That's nearly 20 people looking for work for every job vacancy! There's just not enough work. I cant imagine how bad crime would be if not for our social safety net. Newstart(job seekers) allowance is roughly $265 Aus per week. Anyone receiving a welfare payment is also eligible for rent assistance and we have a public housing system that charges on a percentage of income basis.
There are two family tax benefits A and B, my wife and I are eligible for one of them despite a combined annual income upwards of 100k. We are also reimbursed for childcare costs up to $5000 per year(from memory). My wife and I are reimbursed around 50% of the cost of visits to the doctor, we pay nothing for the kids to see a doctor. We have used the local govt hospital on many occasions for injuries and the births of our kids with no out of pocket expense. You do have to pay for prescription medication on the way out though which is subsidised for those on pensions etc. We received a first home buyer grant of $7000.

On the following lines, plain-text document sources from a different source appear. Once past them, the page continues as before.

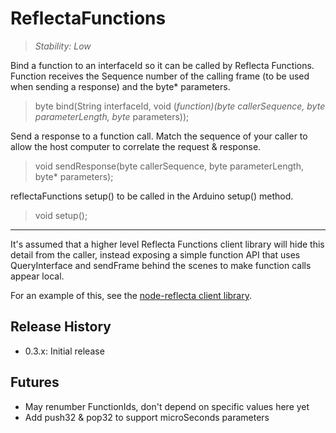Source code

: # ReflectaFunctions #

> _Stability: Low_

Bind a function to an interfaceId so it can be called by Reflecta Functions.  Function receives the Sequence number of the calling frame (to be used when sending a response) and the byte* parameters.
>  byte bind(String interfaceId, void (*function)(byte callerSequence, byte parameterLength, byte* parameters));

Send a response to a function call.  Match the sequence of your caller to allow the host computer to correlate the request & response.
> void sendResponse(byte callerSequence, byte parameterLength, byte* parameters);

reflectaFunctions setup() to be called in the Arduino setup() method.
> void setup();

---

It's assumed that a higher level Reflecta Functions client library will hide this detail from the caller, instead exposing a simple function API that uses QueryInterface and sendFrame behind the scenes to make function calls appear local.

For an example of this, see the [node-reflecta client library](https://github.com/jaybeavers/node-reflecta).

## Release History

- 0.3.x: Initial release

## Futures

- May renumber FunctionIds, don't depend on specific values here yet
- Add push32 & pop32 to support microSeconds parameters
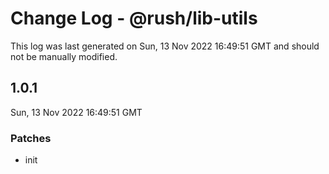 # Change Log - @rush/lib-utils

This log was last generated on Sun, 13 Nov 2022 16:49:51 GMT and should not be manually modified.

## 1.0.1
Sun, 13 Nov 2022 16:49:51 GMT

### Patches

- init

I got a bit carried away there but I thought it wouldn't hurt to add some insight into a more socialist nation. Maybe you guys will see what you're missing out on 😂
A link to the hidden unemployment data. As I understand it unemployed is those without a job and actively looking, underemployed is those with a job but actively looking for more work and the hidden unemployment is people capable of work who do want to work but aren't actively looking. The figure is mostly stay at home parents and students.
I don't consider people not looking for work as unemployed, whereas this seems to assume that everyone capable of working should work.
The figure of 1.3m hidden unemployed is taken from the much larger figure of 6.3m not in the workforce. Of those 6.3m, 1.3m can and do want to work but simply aren't actively looking for whatever reason. So it represent those students and parents who do want to work, it does not suggest that those who don't want to should. Hopefully that clears it up a bit.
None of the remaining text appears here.